Movie Reviews

Film Review: “Brooklyn’s Finest”

(Overture Films. Rated R for bloody violence throughout, strong sexuality, nudity, drug content and pervasive language. 2 hours, 13 minutes. Directed by Antoine Fuqua.) Richard Gere, Don Cheadle, Wesley Snipes, Ethan Hawke, Ellen Barkin, Will Patton, Brian F. O’Byrne, Vincent D’Onofrio. Music by Marcelos Zarvos.

Not-so-fine crime drama which attempts to interweave separate stories about 3 cops, each working in New York’s tough East Brooklyn precinct. It’s a handsome production, set on location; the main problem is the convoluted, violent, bleak script, by a former NYC transit worker who grew up in the borough. The comparisons being made to Crash, The Departed, and Fuqua’s own Training Day, or any number of dirty-cop movies signal that there’s not a lot here you haven’t already seen, many times. The actors all acquit themselves well. Gere, still handsome at 60, plays a burnout beat cop one week away from retirement. He’s already checked out mentally, counting the days with liquor, playing possible-suicide with his revolver, and treating the hooker (Shannon Kane) he sees as his girlfriend.

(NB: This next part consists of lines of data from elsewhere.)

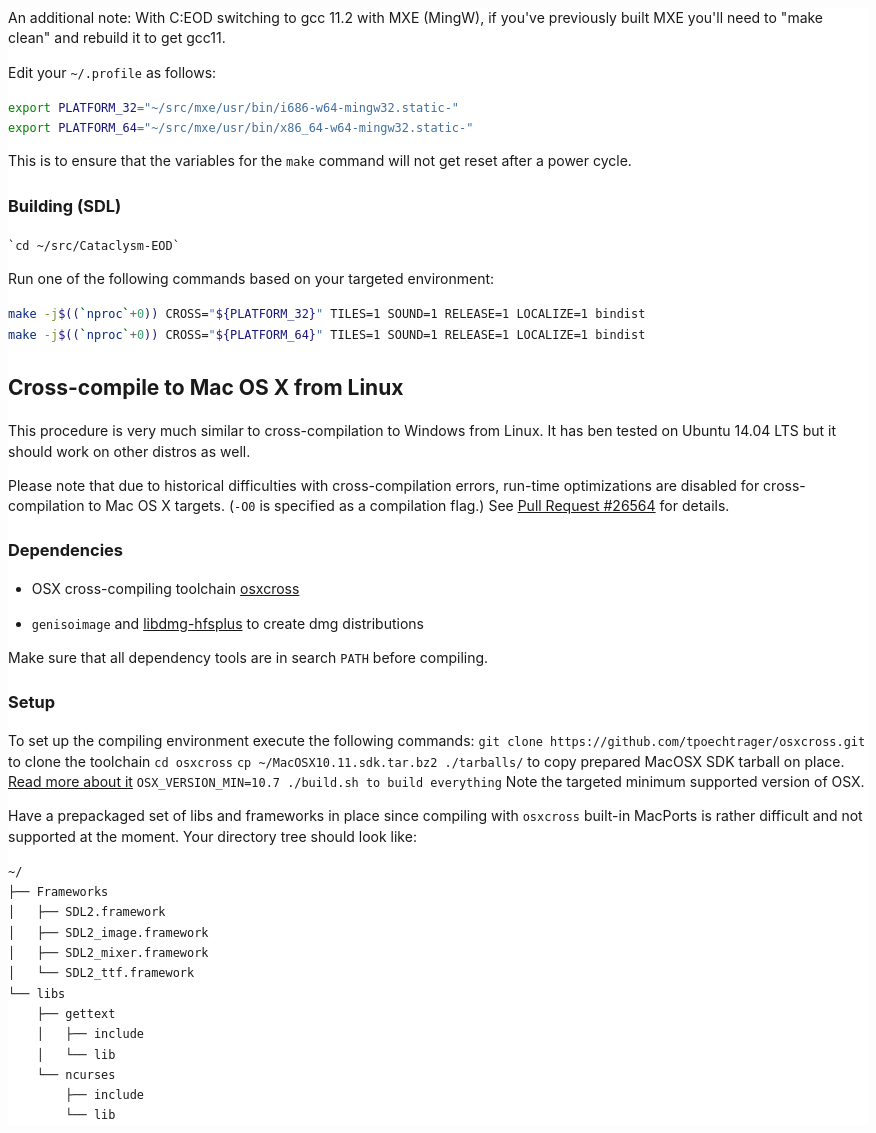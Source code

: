 An additional note: With C:EOD switching to gcc 11.2 with MXE (MingW), if you've previously built MXE you'll need to "make clean" and rebuild it to get gcc11.

Edit your `~/.profile` as follows:

```bash
export PLATFORM_32="~/src/mxe/usr/bin/i686-w64-mingw32.static-"
export PLATFORM_64="~/src/mxe/usr/bin/x86_64-w64-mingw32.static-"
```

This is to ensure that the variables for the `make` command will not get reset after a power cycle.

### Building (SDL)

    `cd ~/src/Cataclysm-EOD`

Run one of the following commands based on your targeted environment:

```bash
make -j$((`nproc`+0)) CROSS="${PLATFORM_32}" TILES=1 SOUND=1 RELEASE=1 LOCALIZE=1 bindist
make -j$((`nproc`+0)) CROSS="${PLATFORM_64}" TILES=1 SOUND=1 RELEASE=1 LOCALIZE=1 bindist
```




## Cross-compile to Mac OS X from Linux

This procedure is very much similar to cross-compilation to Windows from Linux.
It has ben tested on Ubuntu 14.04 LTS but it should work on other distros as well.

Please note that due to historical difficulties with cross-compilation errors, run-time optimizations are disabled for cross-compilation to Mac OS X targets. (`-O0` is specified as a compilation flag.) See [Pull Request #26564](https://github.com/CleverRaven/Cataclysm-DDA/pull/26564) for details.
### Dependencies

  * OSX cross-compiling toolchain [osxcross](https://github.com/tpoechtrager/osxcross)

  * `genisoimage` and [libdmg-hfsplus](https://github.com/planetbeing/libdmg-hfsplus.git) to create dmg distributions

Make sure that all dependency tools are in search `PATH` before compiling.

### Setup

To set up the compiling environment execute the following commands:
`git clone https://github.com/tpoechtrager/osxcross.git` to clone the toolchain
`cd osxcross`
`cp ~/MacOSX10.11.sdk.tar.bz2 ./tarballs/` to copy prepared MacOSX SDK tarball on place. [Read more about it](https://github.com/tpoechtrager/osxcross/blob/master/README.md#packaging-the-sdk)
`OSX_VERSION_MIN=10.7 ./build.sh to build everything`
Note the targeted minimum supported version of OSX.

Have a prepackaged set of libs and frameworks in place since compiling with `osxcross` built-in MacPorts is rather difficult and not supported at the moment.
Your directory tree should look like:

    ~/
    ├── Frameworks
    │   ├── SDL2.framework
    │   ├── SDL2_image.framework
    │   ├── SDL2_mixer.framework
    │   └── SDL2_ttf.framework
    └── libs
        ├── gettext
        │   ├── include
        │   └── lib
        └── ncurses
            ├── include
            └── lib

Hawke plays Sal, Brooklyn’s most Irish-looking Italian-American, with a brood of kids and a sickly wife (Lili Taylor, blink and you’ll miss her) expecting twins. The most corrupt of the three, he skims from drug busts in order to pay the bills. The always-good Cheadle’s an undercover cop nicknamed Tango, whose wife has left him; he’s dying for a desk job (and his wife back), but may have to betray his drug-dealer pal Casanova (Snipes) in order to get it. (Tango and Cas?) Hawke’s unraveling is the most interesting thing to watch, but the denouement, where all three cops end up at the same housing project building, is implausible at best, like most everything that came before. Didn’t Gere star in a movie called Internal Affairs? Just wondering how these cops all get to run amok the way they do without anybody calling them on it. This movie premiered at Sundance last year; the ending’s been changed since then (originally there was a suicide). I wonder if it might have worked better than the awkward freeze-frame close they’ve got now. Well, maybe not. Good support from Barkin, Patton, O’Bryne, and D’Onofrio.